AI Week in Review 26.01.24

AI Week in Review 26.01.24



Figure 1. Abominable Snowman on a London Street, sill from a Runway Gen-4.5. Quality is getting close to passing the visual Turing Test.

Capable local AI coding models are back! Z.ai (formerly Zhipu) released GLM-4.7-Flash, a 30B parameter mixture-of-experts (MoE) LLM with only 3B parameters active but with impressive performance for local AI coding and agentic workloads. With 59.2% on SWE-bench verified and 79.5% on tau-bench, GLM-4.7-Flash achieves SOTA performance for a model of its size on coding and agentic task benchmarks, well above prior best AI models Qwen 3 30B and gpt-oss-20B.

According to Bijan Bowen’s tests, running GLM-4.7-Flash with OpenCode is an agentic coding beast. GLM-4.7-Flash is a great option for local AI coding and browser agent tools, supporting automations, coding and agentic browser tasks without sending data to cloud providers. If you update Ollama to the latest version, you can pull GLM-4.7-Flash from Ollama or get it via Hugging Face.

Runway introduced Image to Video for Runway Gen-4.5. The model takes static images as input and animates them into video sequences that maintain the original visual style and character details. The feature includes transforming multiple shots to a single video. This update focuses on giving filmmakers more control over the temporal evolution of their scenes with precise camera control and consistent characters. The Gen-4.5 update is available for all paid plans.

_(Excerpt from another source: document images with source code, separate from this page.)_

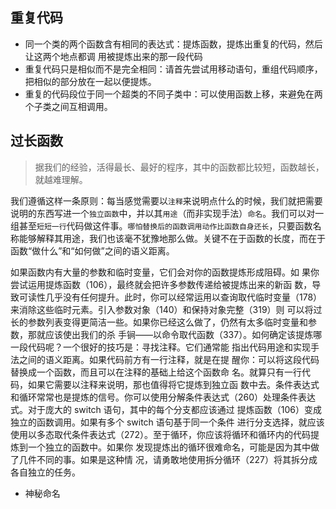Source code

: 

## 重复代码

- 同一个类的两个函数含有相同的表达式：提炼函数，提炼出重复的代码，然后让这两个地点都调 用被提炼出来的那一段代码
- 重复代码只是相似而不是完全相同：请首先尝试用移动语句，重组代码顺序，把相似的部分放在一起以便提炼。
- 重复的代码段位于同一个超类的不同子类中：可以使用函数上移，来避免在两个子类之间互相调用。

## 过长函数

> 据我们的经验，活得最长、最好的程序，其中的函数都比较短，函数越长，就越难理解。

我们遵循这样一条原则：每当感觉需要以`注释`来说明点什么的时候，我们就把需要说明的东西写进一个`独立函数`中，并以其`用途`（而非实现手法）`命名`。我们可以对一组甚至`短短一行`代码做这件事。`哪怕替换后的函数调用动作比函数自身还长`，只要函数名称能够解释其用途，我们也该毫不犹豫地那么做。关键不在于函数的长度，而在于函数“做什么”和“如何做”之间的语义距离。


如果函数内有大量的参数和临时变量，它们会对你的函数提炼形成阻碍。如 果你尝试运用提炼函数（106），最终就会把许多参数传递给被提炼出来的新函 数，导致可读性几乎没有任何提升。此时，你可以经常运用以查询取代临时变量（178）来消除这些临时元素。引入参数对象（140）和保持对象完整（319）则 可以将过长的参数列表变得更简洁一些。如果你已经这么做了，仍然有太多临时变量和参数，那就应该使出我们的杀 手锏——以命令取代函数（337）。如何确定该提炼哪一段代码呢？一个很好的技巧是：寻找注释。它们通常能 指出代码用途和实现手法之间的语义距离。如果代码前方有一行注释，就是在提 醒你：可以将这段代码替换成一个函数，而且可以在注释的基础上给这个函数命
名。就算只有一行代码，如果它需要以注释来说明，那也值得将它提炼到独立函 数中去。条件表达式和循环常常也是提炼的信号。你可以使用分解条件表达式（260）处理条件表达式。对于庞大的 switch 语句，其中的每个分支都应该通过 提炼函数（106）变成独立的函数调用。如果有多个 switch 语句基于同一个条件 进行分支选择，就应该使用以多态取代条件表达式（272）。至于循环，你应该将循环和循环内的代码提炼到一个独立的函数中。如果你 发现提炼出的循环很难命名，可能是因为其中做了几件不同的事。如果是这种情 况，请勇敢地使用拆分循环（227）将其拆分成各自独立的任务。

* 神秘命名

Gino Carranza on X says “Runway Gen 4.5 Image-to-Video is on another level:

Camera moves that actually obey. Action that reads. You’re not “generating” anymore — you’re directing. This changes everything.

Runway also claims its new Gen-4.5 AI video model successfully fooled 90% of viewers in a “Real vs. Fake” test, closing the gap between synthetic video and actual camera recordings. It’s passing the video generation equivalent of the Turing test and getting good enough for wider Hollywood use.

Alibaba’s Qwen team announced Qwen3-TTS, an open-source family of text-to-speech models in 0.6 B and 1.7 B parameter sizes featuring multilingual support across 10 main languages and many dialects. The release announcement touts “high-speed, high-fidelity speech reconstruction” with low latency (97 milliseconds), as well as voice cloning from just three seconds of audio. It is available on Hugging Face and supports fine-tuning.

Inworld AI launched TTS-1.5, new text-to-speech models that come in a mini and max version and offer leading top-ranking quality with sub-250 millisecond latency. The company claims the model ranks first on TTS Arena benchmarks relative to major providers like 11Labs and MiniMax, and the model supports speech applications across 15 languages. With pricing around half a cent per minute, TTS-1.5 is both faster and cheaper than many existing commercial TTS systems.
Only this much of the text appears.